At the end of summer in 1982, a strange and wonderful record snuck onto the radio for a few weeks.
A singer with a fairly good Bruce Springsteen impression ran through what by then were already well-established Springsteen cliches: populist spoken word sections, fantastic sax solos, heartfelt wailing of a beloved girl's name, etc. Except the song was the theme from "Meet the Flintstones" and the spoken-word section was all about laborers getting off work at the quarry and powering stone cars with their feet.
The record (a 45 with "Take Me Out to the Ballgame" as the B-side, also in Springsteen style) was available in several of my favorite stores and after hearing it on the radio a few times, I forked over two dollars and bought it. The cover showed Fred Flintsone and Dino leaning against each other like Bruce and Clarence from Born to Run. I wondered who was responsible for these songs, but never found out and eventually forgot all about it. (Link for Gmail subscribers.)
[Sorry, YouTube yanked the video after this was posted -- follow the above link to see/listen on MySpace, but embedding is disabled...]
Fast-forward nearly 27 years. I hear a live Bruce Springsteen song on XM radio and the structure of it reminds me exactly of Bruce Springstone. Years earlier, I might've wondered about it for a few days, then moved on. But today, music-lovers have an orgy of online facts and music at their fingertips.
So now I know that Bruce Springstone was the brainchild of Baltimore cartoonist/musician/writer Tom Chalkley (who used to perform Springsteen-ified versions of songs as a party trick). Chalkley sang lead and also drew the back cover image (Springsteen sliding into home plate while holding a guitar). Other musicians included drummer/cartoonist John Ebersberger (who drew the front cover), keyboardist and comics scholar Suzy Shaw, guitarist Craig Hankin (who also did the arrangements with Chalkley), and lead guitarist Tommy Keene.

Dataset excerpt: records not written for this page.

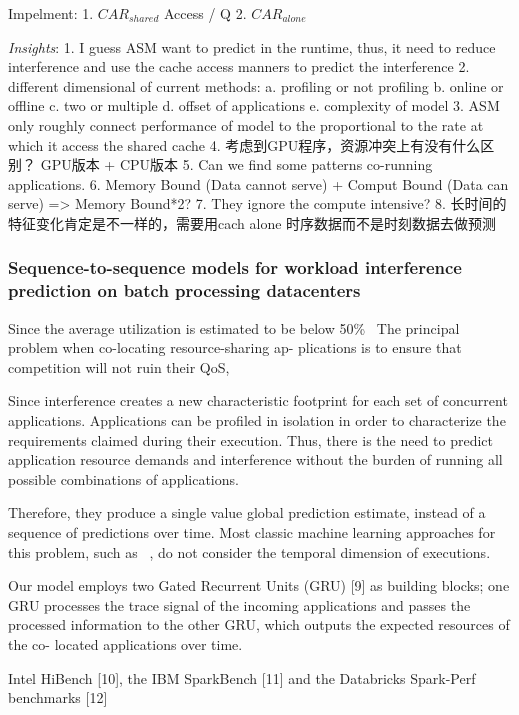 \documentclass[UTF8]{article}
\begin{document}
Impelment: 1. $ CAR_{shared}$ Access / Q 2. $CAR_{alone}$ 

\emph{Insights}: 1. I guess ASM want to predict in the runtime, thus, it need to reduce interference and use the cache access manners to predict the interference 2. different dimensional of current methods: a. profiling or not profiling b. online or offline c. two or multiple d. offset of applications e. complexity of model 3. ASM only roughly connect performance of model to the proportional to the rate at which it access the shared cache 4. 考虑到GPU程序，资源冲突上有没有什么区别？ GPU版本 + CPU版本 5. Can we find some patterns co-running applications.  6. Memory Bound (Data cannot serve) + Comput Bound (Data can serve) => Memory Bound*2? 7. They ignore the compute intensive? 8. 长时间的特征变化肯定是不一样的，需要用cach alone 时序数据而不是时刻数据去做预测

\subsubsection{Sequence-to-sequence models for workload interference prediction on batch processing datacenters}

Since the average utilization is estimated to be below 50\%~\cite{barroso2007case, reiss2012heterogeneity} The principal problem when co-locating resource-sharing ap- plications is to ensure that competition will not ruin their QoS,

Since interference creates a new characteristic footprint for each set of concurrent applications. Applications can be profiled in isolation in order to characterize the requirements claimed during their execution. Thus, there is the need to predict application resource demands and interference without the burden of running all possible combinations of applications.

Therefore, they produce a single value global prediction estimate, instead of a sequence of predictions over time. Most classic machine learning approaches for this problem, such as ~\cite{mishra2017esp, delimitrou2013paragon}, do not consider the temporal dimension of executions.

Our model employs two Gated Recurrent Units (GRU) [9] as building blocks; one GRU processes the trace signal of the incoming applications and passes the processed information to the other GRU, which outputs the expected resources of the co- located applications over time.

Intel HiBench [10], the IBM SparkBench [11] and the Databricks Spark-Perf benchmarks [12]
\end{document}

Two years later, Keene's EP Places That Are Gone got rave reviews and led to a big record deal with Geffin. His album Songs From the Film (including the song "Places That Are Gone") was one of the highlights of the brief power-pop revival of the mid-80s. I couldn't find the "official" video online, but here's a pretty good live version from 1986:
According to Ask Mr. Pop History (and with a name like that, he must have massive cred), the Bruce Springstone single sold 35,000 copies before Hannah-Barbara slapped the musicians with a cease-and-desist order because they felt the cover art infringed on their trademarked images. (Since H-B is a cartoon company, I'm pretty sure their in-house lawyers must have been twirling their evil mustaches while they wrote that letter.)
And is it wrong to draw some solace from the knowledge that Fred Flintsone's stone-age lawyer is bound to get a hernia from lifting a briefcase filled with stone legal tablets?